Cuatro italianos comen ya; tres tragaldabas preguntan por los asados y, al saber que a diario no asan, se dan un homenaje de casi todo lo demás. En El Corral del Rey no sirven menú del día. Aquí se viene a comer sin miedo. Preparaciones tan sencillas como contundentes. Está claro que si usted presume de finolis se equivoca de sitio; y si lo suyo son las cenas románticas también yerra el tiro. Aquí se comen caracoles, ancas de rana, el raja y pela de siempre, carnes vuelta y vuelta, bacalaos a la brasa y, algún que otro pescado fresco cuando se tercia. Aquí no hay piedad para los condenados. Aquí se come.
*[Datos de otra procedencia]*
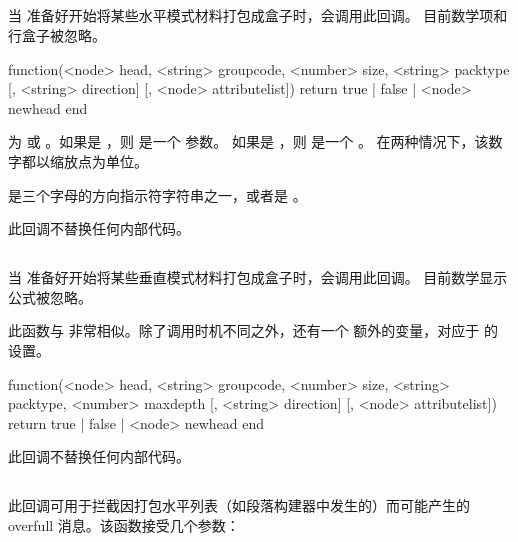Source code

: \subsection{}


当 \TEX 准备好开始将某些水平模式材料打包成盒子时，会调用此回调。
目前数学项和行盒子被忽略。

\begin{typing}
function(<node> head, <string> groupcode, <number> size,
         <string> packtype [, <string> direction] [, <node> attributelist])
    return true | false | <node> newhead
end
\end{typing}

 为  或 。如果是
，则  是一个  参数。
如果是 ，则  是一个 。
在两种情况下，该数字都以缩放点为单位。

 是三个字母的方向指示符字符串之一，或者是 。

此回调不替换任何内部代码。

\subsection{}


当 \TEX 准备好开始将某些垂直模式材料打包成盒子时，会调用此回调。
目前数学显示公式被忽略。

此函数与  非常相似。除了调用时机不同之外，还有一个
额外的变量，对应于 \TEX 的  设置。

\begin{typing}
function(<node> head, <string> groupcode, <number> size, <string> packtype,
        <number> maxdepth [, <string> direction] [, <node> attributelist])
    return true | false | <node> newhead
end
\end{typing}

此回调不替换任何内部代码。

\subsection{}


此回调可用于拦截因打包水平列表（如段落构建器中发生的）而可能产生的
overfull 消息。该函数接受几个参数：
Tenía yo ya los dedos arrugados de pescar caracoles en una salsa de más aceite que tomate, ajo y jamón, pringosos de tan soberana tarea, cuando, con el fin de no desbaratar la servilleta de papel, y tras mirar a diestro y siniestro para comprobar que no había miradas impertinentes sobre mí, me los chupé (los dedos). No es que fueran mis mejores caracoles, pero cumplieron, y, sobre todo, la armonía de untar un buen pan en tan nutricia salsa me hizo gozar de íntimos espasmos de placer.

Luego vino el solomillo. Lo anuncian como de retinto, pero sospecho que no lo era. De lo que estoy seguro es de su cantidad y de su calidad. Quisiera yo llegar a viejo de baba, ser atendido en un asilo de monjas y que me sirvieran semejante condumio. Se come sin dientes. Es más, el cuchillo de sierra resultó inconveniente, lo suyo hubiera sido uno de buen filo. Le pregunté, al que supuse dueño, cuanto pesaba la ración. Me dijo que de eso allí no saben nada, que todo es a ojo. Un tío simpático. Cuando llamé el día anterior para reservar me espetó a bocajarro que los pobres solo cierran los lunes. Puede que a ustedes el precio les resulte un tanto elevado, pero de mi solomillo bien pudieran haber comido dos personas. Se lo dije, y él, con sorna, me preguntó que dónde estaba el otro, y que me lo había comido yo solito.

No me ofrecieron nada de cuchara, pero, al menos, de postre sí tenían fruta (fresas). Preferí serradura… En resumen, pienso volver antes de que se me caigan los dientes. Y después. Si Dios lo permite.